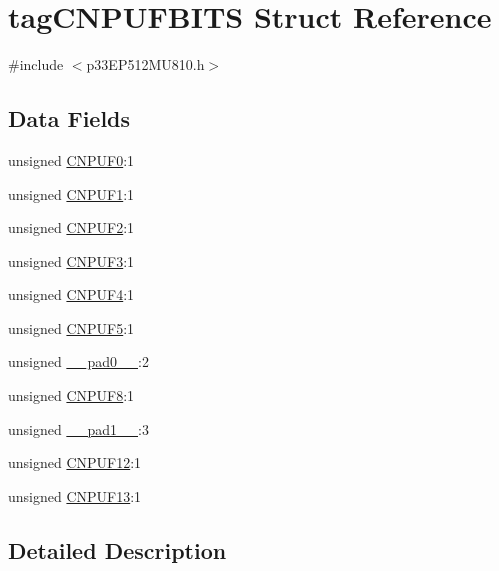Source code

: \hypertarget{structtag_c_n_p_u_f_b_i_t_s}{}\section{tag\+C\+N\+P\+U\+F\+B\+I\+TS Struct Reference}
\label{structtag_c_n_p_u_f_b_i_t_s}


{\ttfamily \#include $<$p33\+E\+P512\+M\+U810.\+h$>$}

\subsection*{Data Fields}
\begin{DoxyCompactItemize}
\item 
unsigned \hyperlink{structtag_c_n_p_u_f_b_i_t_s_ab190db8bf6bdff983867ea02e97f2775}{C\+N\+P\+U\+F0}\+:1
\item 
unsigned \hyperlink{structtag_c_n_p_u_f_b_i_t_s_af26771bbef528aed2ed0e97bfbf0c565}{C\+N\+P\+U\+F1}\+:1
\item 
unsigned \hyperlink{structtag_c_n_p_u_f_b_i_t_s_aee70c12748d57772bbe6b7608cf15460}{C\+N\+P\+U\+F2}\+:1
\item 
unsigned \hyperlink{structtag_c_n_p_u_f_b_i_t_s_ae6443da6db3d47ca65b280dd20d9ffbe}{C\+N\+P\+U\+F3}\+:1
\item 
unsigned \hyperlink{structtag_c_n_p_u_f_b_i_t_s_a4bd36f3e7b964e9238570b8daa6d5869}{C\+N\+P\+U\+F4}\+:1
\item 
unsigned \hyperlink{structtag_c_n_p_u_f_b_i_t_s_a5136f1a44d6099f60290fde0aee2ab11}{C\+N\+P\+U\+F5}\+:1
\item 
unsigned \hyperlink{structtag_c_n_p_u_f_b_i_t_s_adf71f3d8410c1f1dbbc96680a92c49af}{\+\_\+\+\_\+pad0\+\_\+\+\_\+}\+:2
\item 
unsigned \hyperlink{structtag_c_n_p_u_f_b_i_t_s_a4debecf6737596811c06632883f11d3f}{C\+N\+P\+U\+F8}\+:1
\item 
unsigned \hyperlink{structtag_c_n_p_u_f_b_i_t_s_acaf2d0924a107ec6e8d2e31febaf66f9}{\+\_\+\+\_\+pad1\+\_\+\+\_\+}\+:3
\item 
unsigned \hyperlink{structtag_c_n_p_u_f_b_i_t_s_a2a11a4dd1668e139c253459c1aaeab5d}{C\+N\+P\+U\+F12}\+:1
\item 
unsigned \hyperlink{structtag_c_n_p_u_f_b_i_t_s_a5ede1e0a31b02ecb718effca54421eef}{C\+N\+P\+U\+F13}\+:1
\end{DoxyCompactItemize}


\subsection{Detailed Description}


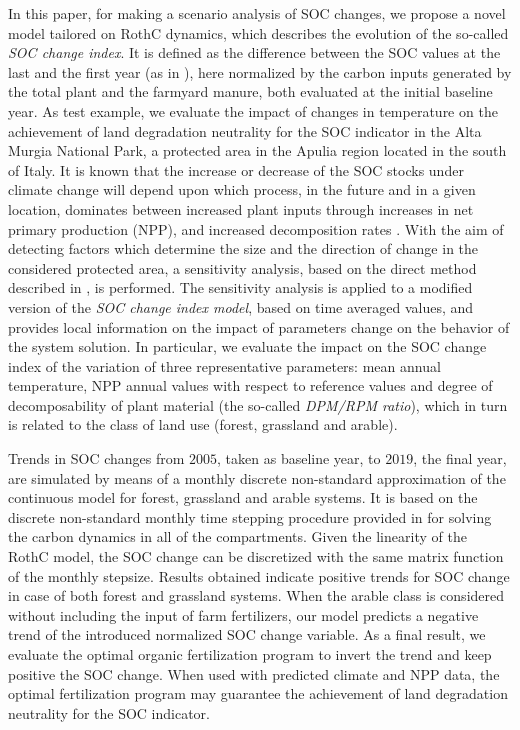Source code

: \noindent In this paper, for making a scenario analysis of SOC changes, we propose a novel model tailored on RothC dynamics, which describes the 
evolution of the so-called  {\it SOC change index}. It is defined as the difference between the SOC values at the last  and the first year (as in \cite{morais2018proposal}), here normalized by  the carbon inputs generated by the total plant and the farmyard manure,  both evaluated at the initial baseline year. As test example,  we evaluate the impact of changes in temperature on the achievement  of land degradation neutrality for the  SOC indicator in the Alta Murgia National Park, a protected area in the Apulia region located in the south of Italy. It is known that the increase or decrease of the SOC stocks  under climate change will depend upon which process, in the future and in a given location,   dominates between increased plant inputs through increases in net primary production (NPP), and increased decomposition rates \cite{gottschalk2012will}. With the aim of detecting factors which determine the size and the direction of change  in the considered protected area,  %
a sensitivity analysis, based on the direct method described in  \cite{dickinson1976sensitivity}, is performed.
 The sensitivity analysis %
is applied to a modified version of the {\it SOC change index model}, based on time averaged values, and %
provides
 local information on the impact of parameters change on the behavior of the system solution. In particular, we %
evaluate the impact on  the SOC change index of the variation of  three representative  parameters: mean annual temperature,  NPP annual values with respect to  reference values and degree of decomposability of plant material (the so-called {\it DPM/RPM ratio}), which in turn is related to the class of land use (forest, grassland and arable).
 
 \noindent %
Trends in SOC changes from $2005$, taken as baseline year, to $2019$, the final year,
 are  simulated by means of a monthly discrete non-standard approximation of the continuous model for forest, grassland and arable systems. It is based on the discrete non-standard monthly time stepping procedure provided in \cite{diele2021non} for solving the carbon dynamics in all of the compartments. Given the linearity of the RothC model, the SOC change can be discretized with the same matrix function of the monthly stepsize. Results obtained indicate positive trends for SOC change in case of  both forest and grassland  systems.  
When the arable class is considered without including the input of farm fertilizers, our model predicts a  negative trend of the introduced normalized SOC change variable. As  a final result, we evaluate  the optimal organic fertilization program  to invert the trend and  keep positive the SOC change.  When used with predicted climate and NPP data, the optimal fertilization program may guarantee the achievement of land degradation neutrality for the SOC indicator. 

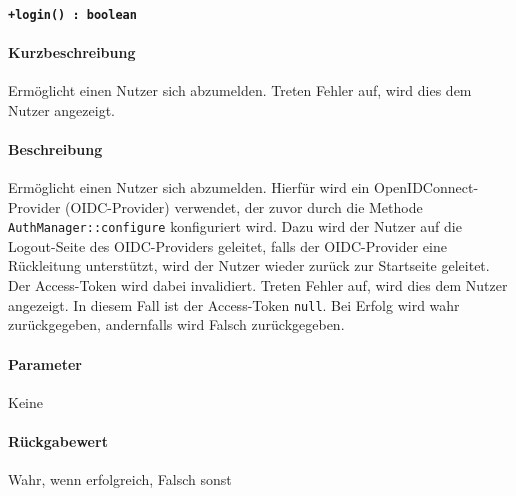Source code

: \paragraph{\texttt{+login() : boolean}}%
\paragraph*{Kurzbeschreibung}
Ermöglicht einen Nutzer sich abzumelden.
Treten Fehler auf, wird dies dem Nutzer angezeigt.
\paragraph*{Beschreibung}
Ermöglicht einen Nutzer sich abzumelden.
Hierfür wird ein OpenIDConnect-Provider (OIDC-Provider) verwendet, der zuvor durch die Methode \verb#AuthManager::configure# konfiguriert wird.
Dazu wird der Nutzer auf die Logout-Seite des OIDC-Providers geleitet, falls der OIDC-Provider eine Rückleitung unterstützt, wird der Nutzer wieder zurück zur Startseite geleitet.
Der Access-Token wird dabei invalidiert.
Treten Fehler auf, wird dies dem Nutzer angezeigt. In diesem Fall ist der Access-Token \verb#null#.
Bei Erfolg wird wahr zurückgegeben, andernfalls wird Falsch zurückgegeben.
\paragraph*{Parameter}
Keine
\paragraph*{Rückgabewert}
Wahr, wenn erfolgreich, Falsch sonst
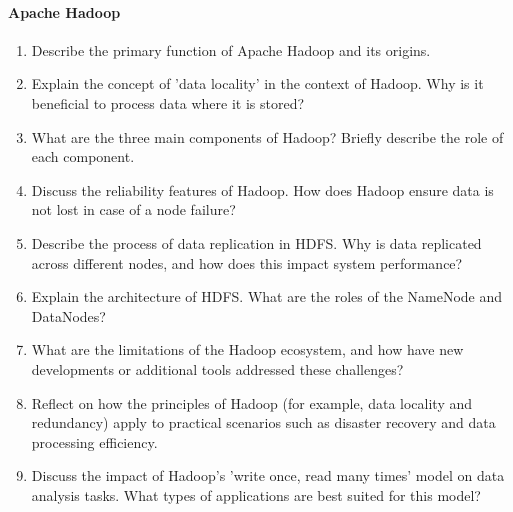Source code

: \paragraph*{Apache Hadoop}
\begin{enumerate}
	\item Describe the primary function of Apache Hadoop and its origins.
	\item Explain the concept of 'data locality' in the context of Hadoop. Why is it beneficial to process data where it is stored?
	\item What are the three main components of Hadoop? Briefly describe the role of each component.
	\item Discuss the reliability features of Hadoop. How does Hadoop ensure data is not lost in case of a node failure?
	\item Describe the process of data replication in HDFS. Why is data replicated across different nodes, and how does this impact system performance?
	\item Explain the architecture of HDFS. What are the roles of the NameNode and DataNodes?
	\item What are the limitations of the Hadoop ecosystem, and how have new developments or additional tools addressed these challenges?
	\item Reflect on how the principles of Hadoop (for example, data locality and redundancy) apply to practical scenarios such as disaster recovery and data processing efficiency.
	\item Discuss the impact of Hadoop's 'write once, read many times' model on data analysis tasks. What types of applications are best suited for this model?
\end{enumerate}
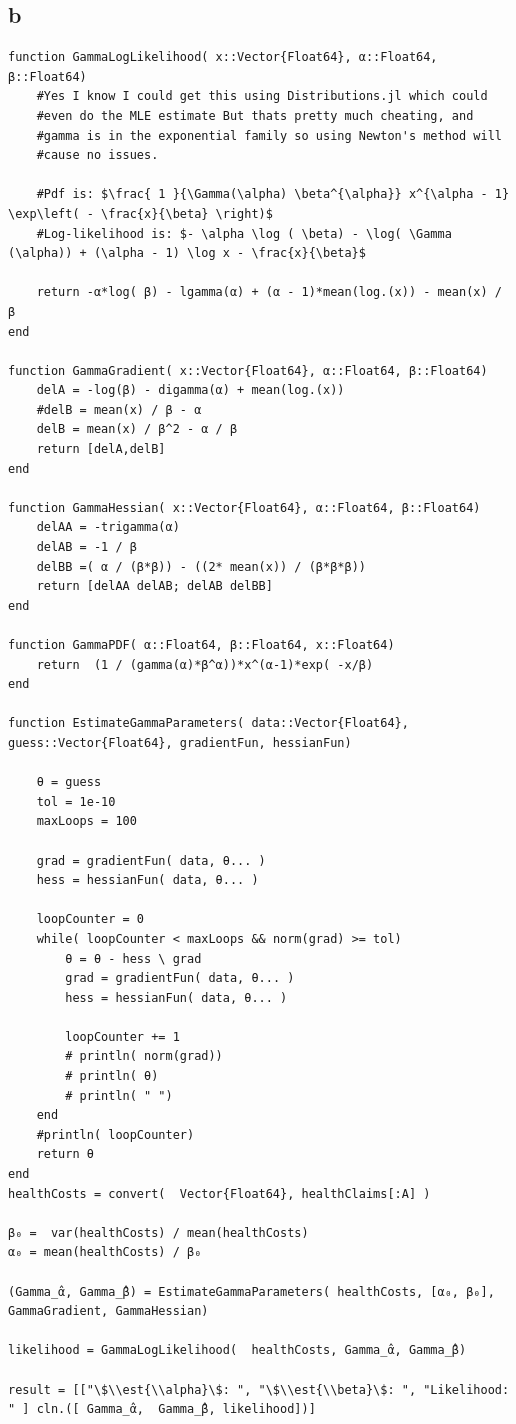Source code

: \documentclass[12pt, letterpaper]{paper}
\begin{document}
\subsection{b}
\label{sec:org1889832}
\begin{verbatim}
function GammaLogLikelihood( x::Vector{Float64}, α::Float64, β::Float64)
    #Yes I know I could get this using Distributions.jl which could
    #even do the MLE estimate But thats pretty much cheating, and
    #gamma is in the exponential family so using Newton's method will
    #cause no issues.

    #Pdf is: $\frac{ 1 }{\Gamma(\alpha) \beta^{\alpha}} x^{\alpha - 1} \exp\left( - \frac{x}{\beta} \right)$
    #Log-likelihood is: $- \alpha \log ( \beta) - \log( \Gamma (\alpha)) + (\alpha - 1) \log x - \frac{x}{\beta}$

    return -α*log( β) - lgamma(α) + (α - 1)*mean(log.(x)) - mean(x) / β
end

function GammaGradient( x::Vector{Float64}, α::Float64, β::Float64)
    delA = -log(β) - digamma(α) + mean(log.(x))
    #delB = mean(x) / β - α
    delB = mean(x) / β^2 - α / β
    return [delA,delB]
end

function GammaHessian( x::Vector{Float64}, α::Float64, β::Float64)
    delAA = -trigamma(α)
    delAB = -1 / β
    delBB =( α / (β*β)) - ((2* mean(x)) / (β*β*β))
    return [delAA delAB; delAB delBB]
end

function GammaPDF( α::Float64, β::Float64, x::Float64)
    return  (1 / (gamma(α)*β^α))*x^(α-1)*exp( -x/β)
end

function EstimateGammaParameters( data::Vector{Float64}, guess::Vector{Float64}, gradientFun, hessianFun)

    θ = guess
    tol = 1e-10
    maxLoops = 100

    grad = gradientFun( data, θ... )
    hess = hessianFun( data, θ... )

    loopCounter = 0
    while( loopCounter < maxLoops && norm(grad) >= tol)
        θ = θ - hess \ grad
        grad = gradientFun( data, θ... )
        hess = hessianFun( data, θ... )

        loopCounter += 1
        # println( norm(grad))
        # println( θ)
        # println( " ")
    end
    #println( loopCounter)
    return θ
end
healthCosts = convert(  Vector{Float64}, healthClaims[:A] )

β₀ =  var(healthCosts) / mean(healthCosts)
α₀ = mean(healthCosts) / β₀

(Gamma_̂α, Gamma_̂β) = EstimateGammaParameters( healthCosts, [α₀, β₀], GammaGradient, GammaHessian)

likelihood = GammaLogLikelihood(  healthCosts, Gamma_̂α, Gamma_̂β)

result = [["\$\\est{\\alpha}\$: ", "\$\\est{\\beta}\$: ", "Likelihood: " ] cln.([ Gamma_̂α,  Gamma_̂β, likelihood])]

\end{verbatim}
\end{document}
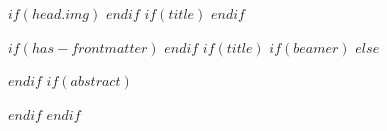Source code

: \pagestyle{fancy}
\fancyhead{} %
$if(head.img)$
$endif$
$if(title)$
$endif$

\allsectionsfont{\color{red}}

$if(has-frontmatter)$
\frontmatter
$endif$
$if(title)$
$if(beamer)$
\frame{\titlepage}
$else$
{\color{red}\maketitle}
$endif$
$if(abstract)$
\begin{abstract}
$abstract$
\end{abstract}
$endif$
$endif$
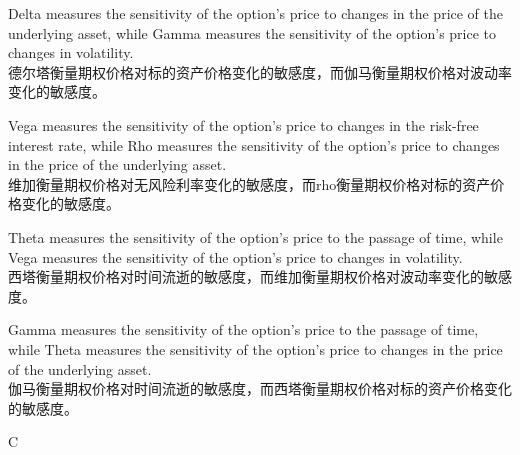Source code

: \documentclass{article}
\begin{document}
\begin{choices}
    \item Delta measures the sensitivity of the option's price to changes in the price of the underlying asset, while Gamma measures the sensitivity of the option's price to changes in volatility.\\
    德尔塔衡量期权价格对标的资产价格变化的敏感度，而伽马衡量期权价格对波动率变化的敏感度。
    \item Vega measures the sensitivity of the option's price to changes in the risk-free interest rate, while Rho measures the sensitivity of the option's price to changes in the price of the underlying asset.\\
    维加衡量期权价格对无风险利率变化的敏感度，而rho衡量期权价格对标的资产价格变化的敏感度。
    \item Theta measures the sensitivity of the option's price to the passage of time, while Vega measures the sensitivity of the option's price to changes in volatility.\\
    西塔衡量期权价格对时间流逝的敏感度，而维加衡量期权价格对波动率变化的敏感度。
    \item Gamma measures the sensitivity of the option's price to the passage of time, while Theta measures the sensitivity of the option's price to changes in the price of the underlying asset.\\
    伽马衡量期权价格对时间流逝的敏感度，而西塔衡量期权价格对标的资产价格变化的敏感度。
\end{choices}

\begin{correctanswer}
    C
\end{correctanswer}
\end{document}

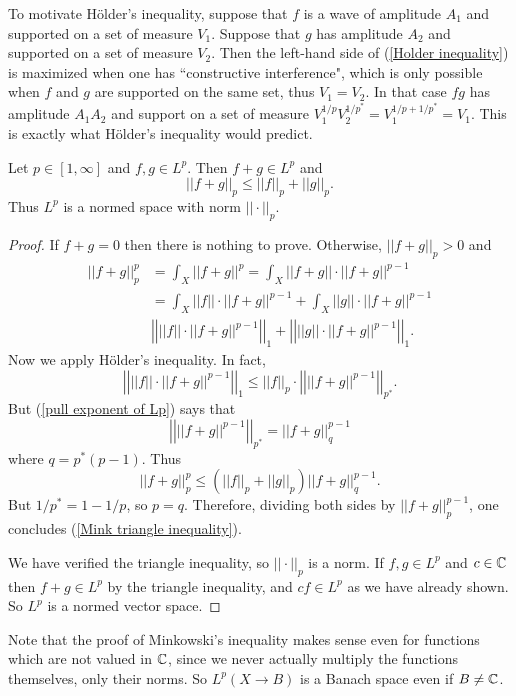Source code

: To motivate H\"older's inequality, suppose that $f$ is a wave of amplitude $A_1$ and supported on a set of measure $V_1$.
Suppose that $g$ has amplitude $A_2$ and supported on a set of measure $V_2$.
Then the left-hand side of (\ref{Holder inequality}) is maximized when one has ``constructive interference", which is only possible when $f$ and $g$ are supported on the same set, thus $V_1 = V_2$.
In that case $fg$ has amplitude $A_1A_2$ and support on a set of measure $V_1^{1/p}V_2^{1/p^*} = V_1^{1/p+1/p^*} = V_1$.
This is exactly what H\"older's inequality would predict.

\begin{theorem}
Let $p \in [1, \infty]$ and $f, g \in L^p$. Then $f + g \in L^p$ and
\begin{equation}
\label{Mink triangle inequality}
||f + g||_p \leq ||f||_p + ||g||_p.
\end{equation}
Thus $L^p$ is a normed space with norm $||\cdot||_p$.
\end{theorem}
\begin{proof}
If $f + g = 0$ then there is nothing to prove.
Otherwise, $||f + g||_p > 0$ and
\begin{align*}
||f + g||_p^p &= \int_X ||f + g||^p = \int_X ||f + g||\cdot ||f + g||^{p-1} \\
&= \int_X ||f||\cdot ||f + g||^{p-1} + \int_X ||g||\cdot ||f + g||^{p-1}\\
&\left|\left|||f||\cdot ||f + g||^{p-1}\right|\right|_1 + \left|\left|||g||\cdot ||f + g||^{p-1}\right|\right|_1.
\end{align*}
Now we apply H\"older's inequality. In fact,
\[\left|\left|||f||\cdot ||f + g||^{p-1}\right|\right|_1 \leq ||f||_p \cdot \left|\left|||f + g||^{p-1}\right|\right|_{p^*}.\]
But (\ref{pull exponent of Lp}) says that
\[\left|\left|||f + g||^{p-1}\right|\right|_{p^*} = ||f + g||_q^{p - 1}\]
where $q = p^*(p-1)$. Thus
\[||f + g||_p^p \leq (||f||_p + ||g||_p) ||f + g||_q^{p - 1}.\]
But $1/p^* = 1 - 1/p$, so $p = q$. Therefore, dividing both sides by $||f + g||_p^{p - 1}$, one concludes (\ref{Mink triangle inequality}).

We have verified the triangle inequality, so $||\cdot||_p$ is a norm. If $f, g \in L^p$ and $c \in \mathbb{C}$ then $f + g \in L^p$ by the triangle inequality, and $cf \in L^p$ as we have already shown.
So $L^p$ is a normed vector space.
\end{proof}
Note that the proof of Minkowski's inequality makes sense even for functions which are not valued in $\mathbb{C}$, since we never actually multiply the functions themselves, only their norms. So $L^p(X \to B)$ is a Banach space even if $B \neq \mathbb{C}$.

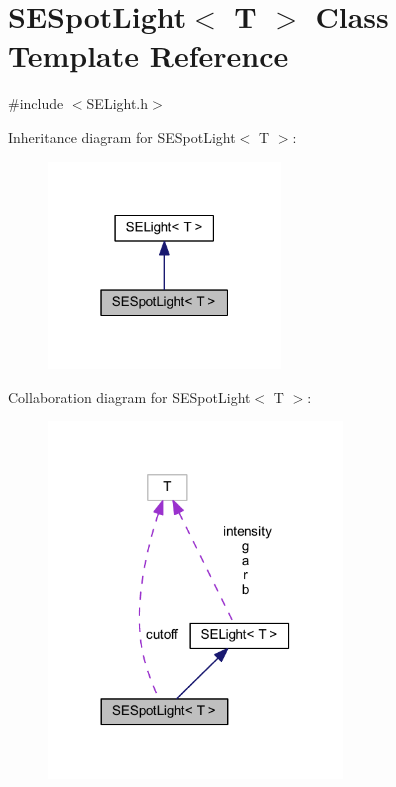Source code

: \section{S\+E\+Spot\+Light$<$ T $>$ Class Template Reference}
\label{class_s_e_spot_light}


{\ttfamily \#include $<$S\+E\+Light.\+h$>$}



Inheritance diagram for S\+E\+Spot\+Light$<$ T $>$\+:
\nopagebreak
\begin{figure}[H]
\begin{center}
\leavevmode
\includegraphics[width=175pt]{class_s_e_spot_light__inherit__graph}
\end{center}
\end{figure}


Collaboration diagram for S\+E\+Spot\+Light$<$ T $>$\+:
\nopagebreak
\begin{figure}[H]
\begin{center}
\leavevmode
\includegraphics[width=221pt]{class_s_e_spot_light__coll__graph}
\end{center}
\end{figure}
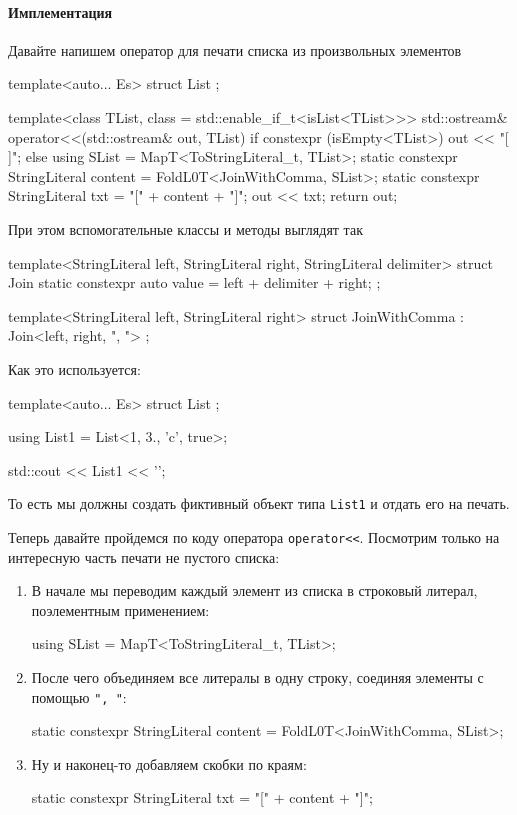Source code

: \paragraph{Имплементация}

Давайте напишем оператор для печати списка из произвольных элементов
\begin{cppcode}
template<auto... Es>
struct List {};

template<class TList, class = std::enable_if_t<isList<TList>>>
std::ostream& operator<<(std::ostream& out, TList) {
  if constexpr (isEmpty<TList>) {
    out << "[ ]";
  } else {
    using SList = MapT<ToStringLiteral_t, TList>;
    static constexpr StringLiteral content =
        FoldL0T<JoinWithComma, SList>;
    static constexpr StringLiteral txt = "[" + content + "]";
    out << txt;
  }
  return out;
}
\end{cppcode}
При этом вспомогательные классы и методы выглядят так
\begin{cppcode}
template<StringLiteral left, StringLiteral right, StringLiteral delimiter>
struct Join {
  static constexpr auto value = left + delimiter + right;
};

template<StringLiteral left, StringLiteral right>
struct JoinWithComma : Join<left, right, ", "> {};
\end{cppcode}
Как это используется:
\begin{cppcode}
template<auto... Es>
struct List {};

using List1 = List<1, 3., 'c', true>;

std::cout << List1{} << '\n';
\end{cppcode}
То есть мы должны создать фиктивный объект типа \verb"List1" и отдать его на печать.

Теперь давайте пройдемся по коду оператора \verb"operator<<".
Посмотрим только на интересную часть печати не пустого списка:
\begin{enumerate}
\item В начале мы переводим каждый элемент из списка в строковый литерал, поэлементным применением:
\begin{cppcode}
using SList = MapT<ToStringLiteral_t, TList>;
\end{cppcode}

\item После чего объединяем все литералы в одну строку, соединяя элементы с помощью \verb$", "$:
\begin{cppcode}
static constexpr StringLiteral content = FoldL0T<JoinWithComma, SList>;
\end{cppcode}

\item Ну и наконец-то добавляем скобки по краям:
\begin{cppcode}
static constexpr StringLiteral txt = "[" + content + "]";
\end{cppcode}
\end{enumerate}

++++++

> _PROBLEM REQUIREMENTS_:
Determine the number of lines in the listing that contain the string "constexpr". Write that number and nothing else.

> _ANSWER SPACE_:
6